[[ INFORMATION GIVEN, beginning ]]

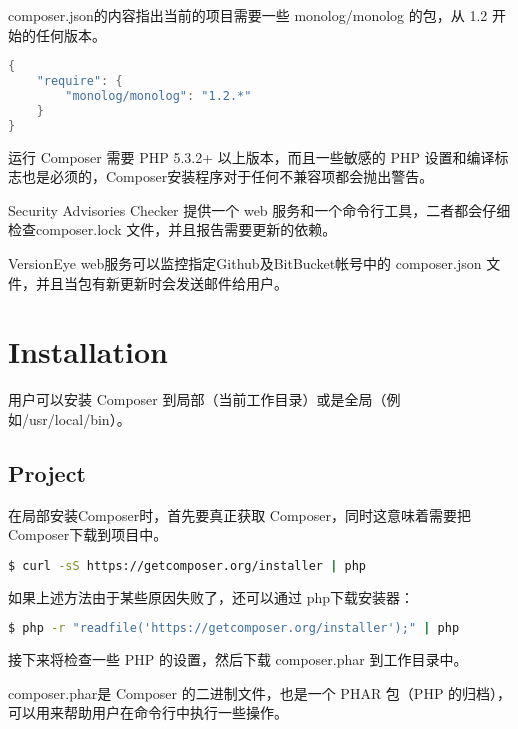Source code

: composer.json的内容指出当前的项目需要一些 monolog/monolog 的包，从 1.2 开始的任何版本。

\begin{lstlisting}[language=Java]
{
    "require": {
        "monolog/monolog": "1.2.*"
    }
}
\end{lstlisting}

运行 Composer 需要 PHP 5.3.2+ 以上版本，而且一些敏感的 PHP 设置和编译标志也是必须的，Composer安装程序对于任何不兼容项都会抛出警告。



\begin{compactitem}
\item Security Advisories Checker 提供一个 web 服务和一个命令行工具，二者都会仔细检查composer.lock 文件，并且报告需要更新的依赖。
\item VersionEye web服务可以监控指定Github及BitBucket帐号中的 composer.json 文件，并且当包有新更新时会发送邮件给用户。
\end{compactitem}






\section{Installation}

用户可以安装 Composer 到局部（当前工作目录）或是全局（例如/usr/local/bin）。

\subsection{Project}

在局部安装Composer时，首先要真正获取 Composer，同时这意味着需要把Composer下载到项目中。

\begin{lstlisting}[language=bash]
$ curl -sS https://getcomposer.org/installer | php
\end{lstlisting}

如果上述方法由于某些原因失败了，还可以通过 php下载安装器：

\begin{lstlisting}[language=bash]
$ php -r "readfile('https://getcomposer.org/installer');" | php
\end{lstlisting}

接下来将检查一些 PHP 的设置，然后下载 composer.phar 到工作目录中。

composer.phar是 Composer 的二进制文件，也是一个 PHAR 包（PHP 的归档），可以用来帮助用户在命令行中执行一些操作。

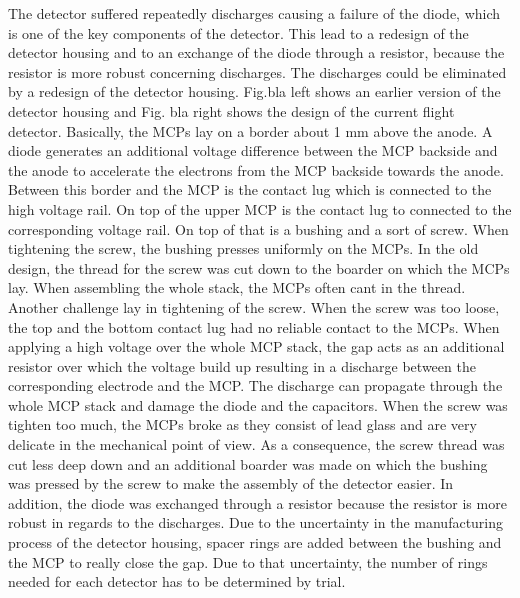 	The detector suffered repeatedly discharges causing a failure of the diode, which is one of the key components of the detector. This lead to a redesign of the detector housing and to an exchange of the diode through a resistor, because the resistor is more robust concerning discharges. %
	The discharges could be eliminated by a redesign of the detector housing. %
	Fig.bla left shows an earlier version of the detector housing and Fig. bla right shows the design of the current flight detector.
	Basically, the MCPs lay on a border about 1 mm above the anode. %
	A diode generates an additional voltage difference between the MCP backside and the anode to accelerate the electrons from the MCP backside towards the anode. Between this border and the MCP is the contact lug which is connected to the high voltage rail. On top of the upper MCP is the contact lug to connected to the corresponding voltage rail. On top of that is a bushing and a sort of screw. When tightening the screw, the bushing presses uniformly on the MCPs. In the old design, the thread for the screw was cut down to the boarder on which the MCPs lay. When assembling the whole stack, the MCPs often cant in the thread. Another challenge lay in tightening of the screw. When the screw was too loose, the top and the bottom contact lug had no reliable contact to the MCPs. When applying a high voltage over the whole MCP stack, the gap acts as an additional resistor over which the voltage build up resulting in a discharge between the corresponding electrode and the MCP. The discharge can propagate through the whole MCP stack and damage the diode and the capacitors. When the screw was tighten too much, the MCPs broke as they consist of lead glass and are very delicate in the mechanical point of view. As a consequence, the screw thread was cut less deep down and an additional boarder was made on which the bushing was pressed by the screw to make the assembly of the detector easier. In addition, the diode was exchanged through a resistor because the resistor is more robust in regards to the discharges. Due to the uncertainty in the manufacturing process of the detector housing, spacer rings are added between the bushing and the MCP to really close the gap. Due to that uncertainty, the number of rings needed for each detector has to be determined by trial.
	
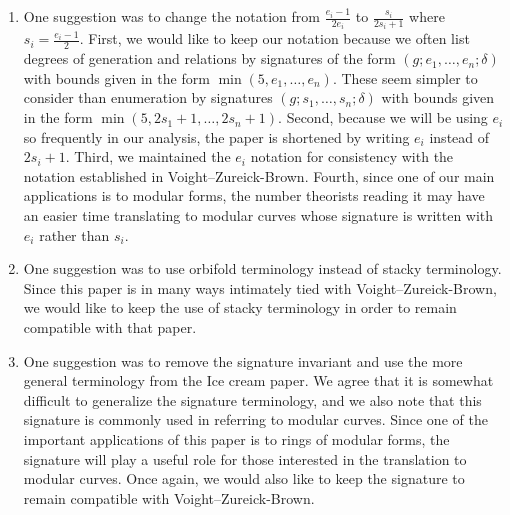 \documentclass[10 pt]{amsart}
\theoremstyle{plain}
\theoremstyle{definition}
\theoremstyle{remark}
\numberwithin{equation}{section}
\begin{document}
\begin{enumerate}
	\item One suggestion was to change the notation from $\frac{e_i - 1}{2 e_i}$
		to $\frac{s_i}{2 s_i + 1}$ where $s_i = \frac{e_i - 1}{2}$.
		First, we would like to keep our notation because we often
	list degrees of generation and relations by signatures
	of the form $(g; e_1, \ldots, e_n; \delta)$ with bounds given in
	the form $\min(5, e_1, \ldots, e_n)$. These
	seem simpler to
	consider than enumeration by signatures $(g; s_1, \ldots, s_n;
	\delta)$ with bounds given in the form $\min(5, 2s_1 + 1, \ldots,
	2s_n + 1)$. Second, because we will be using $e_i$
	so frequently in our analysis, the paper is shortened
	by writing $e_i$ instead of $2s_i+1$.
	Third, we maintained the $e_i$ notation for consistency
	with the notation established in Voight--Zureick-Brown.
	Fourth, since one of our main applications is to modular forms,
	the number theorists reading it may have an easier time translating
	to modular curves whose signature is written with $e_i$ rather than $s_i$.
	\item One suggestion was to use orbifold terminology instead
		of stacky terminology. Since this paper is in many
		ways intimately tied with Voight--Zureick-Brown,
		we would like to keep the use of stacky terminology
		in order to remain compatible with that paper.
	\item One suggestion was to remove the signature invariant
		and use the more general terminology from the
		Ice cream paper. We agree that it is
		somewhat difficult to generalize the
		signature terminology,
		and we also note that this signature is commonly used in referring
		to modular curves. Since one of the important
		applications of this paper is to rings of modular
		forms, the signature will play a useful role for
		those interested in the translation to modular curves.
		Once again, we would also like to keep the signature
		to remain compatible with Voight--Zureick-Brown.
\end{enumerate}
\end{document}
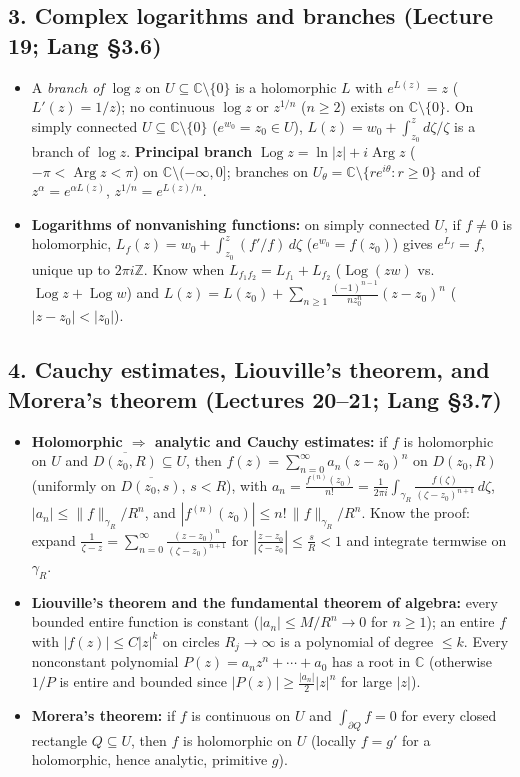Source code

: \documentclass[12pt, reqno]{amsart}
\theoremstyle{definition}
\numberwithin{equation}{subsection}
\DeclareMathOperator{\Log}{Log}
\DeclareMathOperator{\Arg}{Arg}
\newcommand{\C}{\mathbb{C}}
\newcommand{\zee}{\mathbb{Z}}
\newcommand{\ov}[1]{\overline{#1}}
\begin{document}
\subsection*{3. Complex logarithms and branches \normalfont (Lecture 19; Lang \S3.6)}
\begin{itemize}[leftmargin=*]
\item A \emph{branch of $\log z$} on $U\subseteq\C\setminus\{0\}$ is a holomorphic $L$ with $e^{L(z)}=z$ ($L'(z)=1/z$);
      no continuous $\log z$ or $z^{1/n}$ ($n\ge2$) exists on $\C\setminus\{0\}$.
      On simply connected $U\subseteq\C\setminus\{0\}$ ($e^{w_0}=z_0\in U$), $L(z)=w_0+\int_{z_0}^z d\zeta/\zeta$ is a branch of $\log z$.
      \textbf{Principal branch} $\Log z=\ln|z|+i\Arg z$ ($-\pi<\Arg z<\pi$) on $\C\setminus(-\infty,0]$; branches on
      $U_\theta=\C\setminus\{re^{i\theta}:r\ge0\}$ and of $z^\alpha=e^{\alpha L(z)}$, $z^{1/n}=e^{L(z)/n}$.
\item \textbf{Logarithms of nonvanishing functions:} on simply connected $U$, if $f\ne0$ is holomorphic,
      $L_f(z)=w_0+\int_{z_0}^z(f'/f)\,d\zeta$ ($e^{w_0}=f(z_0)$) gives $e^{L_f}=f$, unique up to $2\pi i\zee$.
      Know when $L_{f_1f_2}=L_{f_1}+L_{f_2}$ ($\Log(zw)$ vs.\ $\Log z+\Log w$) and $L(z)=L(z_0)+\sum_{n\ge1}\frac{(-1)^{n-1}}{nz_0^n}(z-z_0)^n$ ($|z-z_0|<|z_0|$).
\end{itemize}

\subsection*{4. Cauchy estimates, Liouville's theorem, and Morera's theorem \normalfont (Lectures 20--21; Lang \S3.7)}
\begin{itemize}[leftmargin=*]
\item \textbf{Holomorphic $\Rightarrow$ analytic and Cauchy estimates:} if $f$ is holomorphic on $U$ and $\ov{D(z_0,R)}\subseteq U$, then
      $f(z)=\sum_{n=0}^\infty a_n(z-z_0)^n$ on $D(z_0,R)$ (uniformly on $\ov{D(z_0,s)}$, $s<R$), with
      $a_n=\frac{f^{(n)}(z_0)}{n!}=\frac{1}{2\pi i}\int_{\gamma_R}\frac{f(\zeta)}{(\zeta-z_0)^{n+1}}\,d\zeta$,
      $|a_n|\le\|f\|_{\gamma_R}/R^n$, and $|f^{(n)}(z_0)|\le n!\,\|f\|_{\gamma_R}/R^n$.
      Know the proof: expand $\frac{1}{\zeta-z}=\sum_{n=0}^\infty\frac{(z-z_0)^n}{(\zeta-z_0)^{n+1}}$ for $|\frac{z-z_0}{\zeta-z_0}|\le\frac sR<1$
      and integrate termwise on $\gamma_R$.
\item \textbf{Liouville's theorem and the fundamental theorem of algebra:} every bounded entire function is constant ($|a_n|\le M/R^n\to0$ for $n\ge1$);
      an entire $f$ with $|f(z)|\le C|z|^k$ on circles $R_j\to\infty$ is a polynomial of degree $\le k$.
      Every nonconstant polynomial $P(z)=a_nz^n+\cdots+a_0$ has a root in $\C$ (otherwise $1/P$ is entire and bounded since $|P(z)|\ge\frac{|a_n|}{2}|z|^n$ for large $|z|$).
\item \textbf{Morera's theorem:} if $f$ is continuous on $U$ and $\int_{\partial Q}f=0$ for every closed rectangle $Q\subseteq U$,
      then $f$ is holomorphic on $U$ (locally $f=g'$ for a holomorphic, hence analytic, primitive $g$).
\end{itemize}
\end{document}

[[ INFORMATION GIVEN, end ]]

• **PROMPT**: Show all lines from the entries that hold "stacky".

• **WRITTEN SOLUTION**:
		of stacky terminology. Since this paper is in many
		we would like to keep the use of stacky terminology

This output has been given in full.